DOJ Will Not Modify Music Licensing Agreements


WASHINGTON (Reuters) - The Justice Department said on Thursday that it will not alter agreements that it reached with ASCAP and BMI, music licensing giants, in 1941 that established how music is licensed.

The department also said that the consent decrees require the American Society of Composers, Authors and Publishers (ASCAP) and Broadcast Music Inc (BMI) to offer "full-work" licenses that convey to radio and television stations, bars, restaurants, digital music services, and other music users the right to publicly perform, without risk of copyright infringement, all works in ASCAP’s and BMI’s catalogs.

ASCAP had opposed “full work” licenses.

ASCAP represents artists like Beyonce, Billy Joel, Katy Perry and Hans Zimmer while BMI is home to Willie Nelson, Carlos Santana, Rihanna and others.

The department had agreed in 2014 to reconsider the consent decrees, which were originally reached in 1941, to take into account changes that have come with the rise of music streaming services like Pandora Media Inc.

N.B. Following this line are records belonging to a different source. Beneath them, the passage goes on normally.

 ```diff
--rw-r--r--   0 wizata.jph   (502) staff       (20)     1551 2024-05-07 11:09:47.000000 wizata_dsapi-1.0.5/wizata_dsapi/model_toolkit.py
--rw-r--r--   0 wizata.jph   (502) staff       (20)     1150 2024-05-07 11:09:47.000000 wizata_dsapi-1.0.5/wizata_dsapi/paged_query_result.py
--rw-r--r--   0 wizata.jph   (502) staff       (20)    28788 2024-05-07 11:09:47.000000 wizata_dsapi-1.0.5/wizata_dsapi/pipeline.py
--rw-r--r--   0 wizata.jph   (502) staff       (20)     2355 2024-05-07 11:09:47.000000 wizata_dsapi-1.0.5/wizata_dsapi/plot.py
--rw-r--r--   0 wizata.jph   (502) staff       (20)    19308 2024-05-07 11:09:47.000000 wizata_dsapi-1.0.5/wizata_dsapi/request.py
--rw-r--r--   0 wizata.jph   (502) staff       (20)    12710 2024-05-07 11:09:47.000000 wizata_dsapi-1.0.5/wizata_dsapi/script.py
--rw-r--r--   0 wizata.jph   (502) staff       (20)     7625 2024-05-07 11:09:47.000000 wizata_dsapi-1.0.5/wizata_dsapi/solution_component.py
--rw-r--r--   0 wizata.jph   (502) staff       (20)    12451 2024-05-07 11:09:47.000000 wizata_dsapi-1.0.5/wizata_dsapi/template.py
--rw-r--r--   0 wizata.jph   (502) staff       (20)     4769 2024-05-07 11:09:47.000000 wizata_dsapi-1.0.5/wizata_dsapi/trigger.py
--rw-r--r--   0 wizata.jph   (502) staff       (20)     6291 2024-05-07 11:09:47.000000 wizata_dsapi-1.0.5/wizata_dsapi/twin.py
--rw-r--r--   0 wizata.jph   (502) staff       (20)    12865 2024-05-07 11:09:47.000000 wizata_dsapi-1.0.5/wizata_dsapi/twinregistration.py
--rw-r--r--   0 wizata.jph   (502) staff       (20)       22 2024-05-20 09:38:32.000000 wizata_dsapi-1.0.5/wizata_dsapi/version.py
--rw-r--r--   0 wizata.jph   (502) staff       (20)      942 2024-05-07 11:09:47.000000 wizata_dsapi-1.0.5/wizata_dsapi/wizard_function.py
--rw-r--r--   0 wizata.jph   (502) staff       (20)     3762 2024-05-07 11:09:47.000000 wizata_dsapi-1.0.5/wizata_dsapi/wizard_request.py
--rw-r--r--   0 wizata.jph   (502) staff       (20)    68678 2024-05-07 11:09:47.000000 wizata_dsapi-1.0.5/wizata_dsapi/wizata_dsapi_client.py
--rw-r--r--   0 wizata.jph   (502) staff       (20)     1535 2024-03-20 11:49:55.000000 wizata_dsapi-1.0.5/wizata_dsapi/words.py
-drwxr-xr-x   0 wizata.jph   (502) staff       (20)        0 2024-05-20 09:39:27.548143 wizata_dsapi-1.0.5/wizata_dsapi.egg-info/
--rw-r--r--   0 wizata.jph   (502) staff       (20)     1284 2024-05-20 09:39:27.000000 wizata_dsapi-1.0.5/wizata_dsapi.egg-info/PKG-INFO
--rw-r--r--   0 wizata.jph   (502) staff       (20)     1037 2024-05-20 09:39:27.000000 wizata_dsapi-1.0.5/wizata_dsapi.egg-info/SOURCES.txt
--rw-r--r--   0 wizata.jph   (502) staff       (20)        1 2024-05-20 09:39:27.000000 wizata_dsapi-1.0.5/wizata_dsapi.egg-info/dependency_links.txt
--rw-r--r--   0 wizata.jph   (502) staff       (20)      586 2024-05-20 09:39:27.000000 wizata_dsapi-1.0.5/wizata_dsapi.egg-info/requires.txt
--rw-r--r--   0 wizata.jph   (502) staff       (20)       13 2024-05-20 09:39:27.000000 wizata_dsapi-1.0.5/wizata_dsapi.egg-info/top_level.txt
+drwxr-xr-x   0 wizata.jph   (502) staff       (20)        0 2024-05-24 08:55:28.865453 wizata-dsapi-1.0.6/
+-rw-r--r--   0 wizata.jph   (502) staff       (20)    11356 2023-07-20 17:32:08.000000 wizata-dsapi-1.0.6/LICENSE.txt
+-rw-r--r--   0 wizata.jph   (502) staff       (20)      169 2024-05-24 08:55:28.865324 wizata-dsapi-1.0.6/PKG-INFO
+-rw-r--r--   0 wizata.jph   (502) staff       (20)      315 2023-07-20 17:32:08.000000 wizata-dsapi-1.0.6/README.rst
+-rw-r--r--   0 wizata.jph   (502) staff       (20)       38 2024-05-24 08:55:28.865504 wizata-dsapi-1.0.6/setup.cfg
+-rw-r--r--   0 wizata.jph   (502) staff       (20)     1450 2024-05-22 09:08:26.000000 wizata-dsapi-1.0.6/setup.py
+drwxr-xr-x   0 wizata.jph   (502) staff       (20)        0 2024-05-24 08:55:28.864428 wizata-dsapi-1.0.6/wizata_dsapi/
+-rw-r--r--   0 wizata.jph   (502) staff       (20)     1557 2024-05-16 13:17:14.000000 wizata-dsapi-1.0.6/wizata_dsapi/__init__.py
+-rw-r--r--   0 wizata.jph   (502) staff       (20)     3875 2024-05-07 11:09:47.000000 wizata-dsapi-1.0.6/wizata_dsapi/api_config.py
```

ASCAP and BMI, which license about 90 percent of music heard on online services, in movies, TV shows and bars, had hoped to modify the consent decrees to replace "rate courts," which are based in the U.S. District Court for the Southern District of New York, with arbitration.

A rate court handles disputes when ASCAP or BMI cannot reach an agreement on price with a client.

The Justice Department announced in 2014 that it was reviewing the consent decrees with two songwriter groups: the American Society of Composers, Authors and Publishers, known as ASCAP; and Broadcast Music Inc., known as BMI. ASCAP and BMI asked for the review after court battles with Pandora over royalty payments.

ASCAP and BMI represent songwriters, composers and publishers, and the consent decrees cover payments made to songwriters whenever works are played on formats including radio, television, live performances and digital outlets. Publishers like Sony/ATV wanted the agreements modified to allow publishers to “partially withdraw” from Ascap and BMI, so that individual performance licenses could be negotiated directly with service providers like Pandora. Pandora, the world’s largest online music service, opposed that change.

According to Bloomberg, ASCAP and BMI said they would challenge the decision in court. “The DOJ’s interpretation of our consent decree serves no one, not the marketplace, the music publishers, the music users, and most importantly, not our songwriters and composers who now have the government weighing in on their creative and financial decisions,” said Mike O’Neill, the chief executive officer of BMI.

Sony/ATV’s chief executive officer, Martin Bandier, called the decision “misguided.”

“Instead of modernizing the consent decrees, this decision has created a host of problems that will now have to be addressed by the courts and must be addressed by Congress as well,” Bandier said in a statement.

The National Music Publishers’ Association, a trade group for music publishers and songwriters, called the Justice Department decision “disastrous.” “The department ignored the voices of copyright experts, members of Congress and thousands of songwriters and delivered a huge gift to tech companies who already benefit from egregiously low rates,” the organization’s chief executive officer, David Israelite, said in a written statement.